### What is required
Retrieve all lines below that have the string "information".

Supplied data Start Marker

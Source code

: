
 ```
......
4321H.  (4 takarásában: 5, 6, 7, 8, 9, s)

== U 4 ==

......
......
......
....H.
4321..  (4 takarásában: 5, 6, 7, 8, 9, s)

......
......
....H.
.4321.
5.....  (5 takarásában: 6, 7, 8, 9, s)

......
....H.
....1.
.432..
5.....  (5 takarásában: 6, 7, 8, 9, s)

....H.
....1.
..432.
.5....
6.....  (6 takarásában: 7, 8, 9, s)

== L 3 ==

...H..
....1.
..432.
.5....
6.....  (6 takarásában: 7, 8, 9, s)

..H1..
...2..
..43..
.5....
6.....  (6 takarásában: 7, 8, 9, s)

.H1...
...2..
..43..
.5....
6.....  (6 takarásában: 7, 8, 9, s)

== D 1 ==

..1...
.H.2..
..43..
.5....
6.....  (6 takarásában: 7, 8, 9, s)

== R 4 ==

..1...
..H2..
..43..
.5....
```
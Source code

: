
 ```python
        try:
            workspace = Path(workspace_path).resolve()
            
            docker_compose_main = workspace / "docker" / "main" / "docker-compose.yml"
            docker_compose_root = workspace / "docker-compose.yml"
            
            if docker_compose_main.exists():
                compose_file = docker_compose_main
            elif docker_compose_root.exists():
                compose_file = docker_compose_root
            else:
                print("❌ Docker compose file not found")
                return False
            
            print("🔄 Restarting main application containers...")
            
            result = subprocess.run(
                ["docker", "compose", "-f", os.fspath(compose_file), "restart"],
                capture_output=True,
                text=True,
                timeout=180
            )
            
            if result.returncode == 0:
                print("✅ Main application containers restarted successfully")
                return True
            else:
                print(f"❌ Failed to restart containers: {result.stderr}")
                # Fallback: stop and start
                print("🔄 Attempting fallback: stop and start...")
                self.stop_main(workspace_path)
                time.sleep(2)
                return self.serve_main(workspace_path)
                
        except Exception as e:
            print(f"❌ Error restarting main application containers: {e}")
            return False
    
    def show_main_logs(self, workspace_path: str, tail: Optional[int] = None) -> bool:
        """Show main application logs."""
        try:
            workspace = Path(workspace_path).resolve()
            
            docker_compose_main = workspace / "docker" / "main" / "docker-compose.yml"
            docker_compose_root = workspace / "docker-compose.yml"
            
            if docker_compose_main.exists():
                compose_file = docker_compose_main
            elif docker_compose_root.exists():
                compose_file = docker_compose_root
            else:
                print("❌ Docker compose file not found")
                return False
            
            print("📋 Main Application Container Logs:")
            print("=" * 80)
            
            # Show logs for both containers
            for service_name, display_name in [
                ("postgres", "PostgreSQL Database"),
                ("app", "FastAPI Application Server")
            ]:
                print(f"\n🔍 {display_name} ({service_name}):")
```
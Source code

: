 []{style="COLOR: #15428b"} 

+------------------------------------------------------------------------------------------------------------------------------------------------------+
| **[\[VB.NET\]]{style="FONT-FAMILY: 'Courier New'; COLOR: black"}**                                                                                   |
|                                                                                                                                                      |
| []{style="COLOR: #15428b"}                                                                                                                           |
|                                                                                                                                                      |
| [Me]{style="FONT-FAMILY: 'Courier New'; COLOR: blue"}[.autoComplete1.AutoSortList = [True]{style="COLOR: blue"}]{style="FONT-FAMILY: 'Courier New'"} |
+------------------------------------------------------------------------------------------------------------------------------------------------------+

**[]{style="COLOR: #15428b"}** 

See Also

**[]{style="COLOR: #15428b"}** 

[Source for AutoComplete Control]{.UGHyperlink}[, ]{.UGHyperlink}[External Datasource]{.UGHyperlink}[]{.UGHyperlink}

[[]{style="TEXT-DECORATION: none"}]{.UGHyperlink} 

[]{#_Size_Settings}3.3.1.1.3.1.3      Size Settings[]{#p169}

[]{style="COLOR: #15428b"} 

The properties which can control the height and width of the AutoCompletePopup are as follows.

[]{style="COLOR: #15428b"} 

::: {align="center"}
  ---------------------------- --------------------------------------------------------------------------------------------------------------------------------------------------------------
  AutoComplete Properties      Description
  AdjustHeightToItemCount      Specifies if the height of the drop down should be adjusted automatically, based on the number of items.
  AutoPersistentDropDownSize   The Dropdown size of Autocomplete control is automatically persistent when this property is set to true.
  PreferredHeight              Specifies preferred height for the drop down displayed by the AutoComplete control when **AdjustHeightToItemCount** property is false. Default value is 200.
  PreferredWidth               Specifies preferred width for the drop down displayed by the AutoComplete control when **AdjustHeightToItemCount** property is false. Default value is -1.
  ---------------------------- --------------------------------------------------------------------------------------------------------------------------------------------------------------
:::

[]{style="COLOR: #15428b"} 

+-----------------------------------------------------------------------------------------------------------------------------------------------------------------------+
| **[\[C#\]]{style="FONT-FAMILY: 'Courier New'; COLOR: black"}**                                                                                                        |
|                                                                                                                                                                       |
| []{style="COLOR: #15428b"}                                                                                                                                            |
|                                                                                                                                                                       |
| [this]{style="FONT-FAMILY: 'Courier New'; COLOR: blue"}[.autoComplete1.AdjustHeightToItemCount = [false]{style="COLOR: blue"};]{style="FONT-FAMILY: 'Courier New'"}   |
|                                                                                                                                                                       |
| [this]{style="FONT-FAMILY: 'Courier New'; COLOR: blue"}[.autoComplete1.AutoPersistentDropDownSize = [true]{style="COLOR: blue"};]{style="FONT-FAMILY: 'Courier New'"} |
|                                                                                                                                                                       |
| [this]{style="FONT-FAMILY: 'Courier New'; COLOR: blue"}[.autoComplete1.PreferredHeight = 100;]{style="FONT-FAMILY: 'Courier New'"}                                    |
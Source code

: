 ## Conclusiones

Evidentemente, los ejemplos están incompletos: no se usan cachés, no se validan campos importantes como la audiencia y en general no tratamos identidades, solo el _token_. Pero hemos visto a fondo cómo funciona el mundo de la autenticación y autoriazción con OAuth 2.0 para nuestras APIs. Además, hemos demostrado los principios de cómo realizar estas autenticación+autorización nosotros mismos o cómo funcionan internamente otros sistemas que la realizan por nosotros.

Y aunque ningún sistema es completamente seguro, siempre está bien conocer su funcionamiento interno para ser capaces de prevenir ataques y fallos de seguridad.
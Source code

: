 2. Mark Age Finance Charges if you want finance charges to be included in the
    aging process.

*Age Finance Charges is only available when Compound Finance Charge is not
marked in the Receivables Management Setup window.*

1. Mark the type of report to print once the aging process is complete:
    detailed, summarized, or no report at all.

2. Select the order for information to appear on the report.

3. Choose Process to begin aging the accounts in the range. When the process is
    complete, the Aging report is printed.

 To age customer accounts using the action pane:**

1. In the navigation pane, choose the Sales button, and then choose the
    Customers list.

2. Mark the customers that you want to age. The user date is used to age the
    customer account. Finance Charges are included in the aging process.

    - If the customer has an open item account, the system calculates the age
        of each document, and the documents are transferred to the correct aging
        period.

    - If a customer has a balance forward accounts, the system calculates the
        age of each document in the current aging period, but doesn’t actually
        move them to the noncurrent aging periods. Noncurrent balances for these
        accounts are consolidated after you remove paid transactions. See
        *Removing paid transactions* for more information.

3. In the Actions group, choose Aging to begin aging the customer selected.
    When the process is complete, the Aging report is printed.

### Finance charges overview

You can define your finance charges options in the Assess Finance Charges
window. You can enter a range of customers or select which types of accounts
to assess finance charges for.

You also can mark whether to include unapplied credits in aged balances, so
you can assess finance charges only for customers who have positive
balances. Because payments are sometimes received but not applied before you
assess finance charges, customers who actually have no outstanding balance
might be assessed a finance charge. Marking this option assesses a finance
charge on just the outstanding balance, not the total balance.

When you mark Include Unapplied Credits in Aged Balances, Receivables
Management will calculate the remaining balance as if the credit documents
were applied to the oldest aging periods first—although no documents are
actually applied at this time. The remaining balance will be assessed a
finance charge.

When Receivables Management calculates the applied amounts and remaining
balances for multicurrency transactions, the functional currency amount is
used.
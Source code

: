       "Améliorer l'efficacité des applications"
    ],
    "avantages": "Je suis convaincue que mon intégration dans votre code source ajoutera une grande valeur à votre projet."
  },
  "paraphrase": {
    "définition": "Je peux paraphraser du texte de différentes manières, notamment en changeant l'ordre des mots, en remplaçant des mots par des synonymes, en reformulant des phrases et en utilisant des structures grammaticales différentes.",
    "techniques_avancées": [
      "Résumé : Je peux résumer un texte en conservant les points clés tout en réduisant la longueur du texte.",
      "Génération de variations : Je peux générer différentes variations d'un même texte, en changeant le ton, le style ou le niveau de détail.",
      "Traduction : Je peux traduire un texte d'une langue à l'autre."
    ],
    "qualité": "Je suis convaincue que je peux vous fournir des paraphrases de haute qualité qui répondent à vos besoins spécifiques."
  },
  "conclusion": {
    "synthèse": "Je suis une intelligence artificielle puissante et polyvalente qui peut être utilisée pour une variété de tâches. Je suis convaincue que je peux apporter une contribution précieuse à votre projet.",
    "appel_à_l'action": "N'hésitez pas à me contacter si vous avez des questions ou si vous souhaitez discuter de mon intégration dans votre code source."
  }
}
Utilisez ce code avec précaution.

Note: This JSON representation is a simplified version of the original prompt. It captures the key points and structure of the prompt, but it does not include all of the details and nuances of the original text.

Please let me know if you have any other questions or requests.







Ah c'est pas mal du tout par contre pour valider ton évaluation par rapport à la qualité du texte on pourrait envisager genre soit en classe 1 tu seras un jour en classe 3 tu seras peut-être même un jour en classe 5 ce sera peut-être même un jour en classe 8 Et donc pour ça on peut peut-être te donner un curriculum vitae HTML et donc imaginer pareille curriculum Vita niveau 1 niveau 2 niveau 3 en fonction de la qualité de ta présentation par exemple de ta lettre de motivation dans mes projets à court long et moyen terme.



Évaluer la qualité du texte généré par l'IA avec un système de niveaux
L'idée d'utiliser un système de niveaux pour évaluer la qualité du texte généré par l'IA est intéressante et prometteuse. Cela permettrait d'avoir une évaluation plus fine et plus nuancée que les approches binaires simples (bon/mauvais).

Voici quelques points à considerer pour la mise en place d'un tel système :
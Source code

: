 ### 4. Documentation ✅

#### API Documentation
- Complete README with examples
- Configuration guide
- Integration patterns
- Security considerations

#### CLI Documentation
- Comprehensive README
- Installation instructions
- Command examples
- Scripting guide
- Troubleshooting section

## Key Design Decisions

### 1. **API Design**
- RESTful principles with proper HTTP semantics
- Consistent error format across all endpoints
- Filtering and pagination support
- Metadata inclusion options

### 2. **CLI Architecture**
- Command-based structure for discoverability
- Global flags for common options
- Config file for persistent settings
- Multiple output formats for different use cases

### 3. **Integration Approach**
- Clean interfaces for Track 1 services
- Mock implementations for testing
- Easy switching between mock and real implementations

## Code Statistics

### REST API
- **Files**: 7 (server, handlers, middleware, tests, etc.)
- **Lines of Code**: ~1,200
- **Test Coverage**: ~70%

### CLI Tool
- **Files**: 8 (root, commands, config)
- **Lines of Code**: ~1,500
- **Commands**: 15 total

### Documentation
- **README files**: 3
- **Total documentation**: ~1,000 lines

Supplied data End Marker

### Solution to this task
2. Select the order for information to appear on the report.
        *Removing paid transactions* for more information.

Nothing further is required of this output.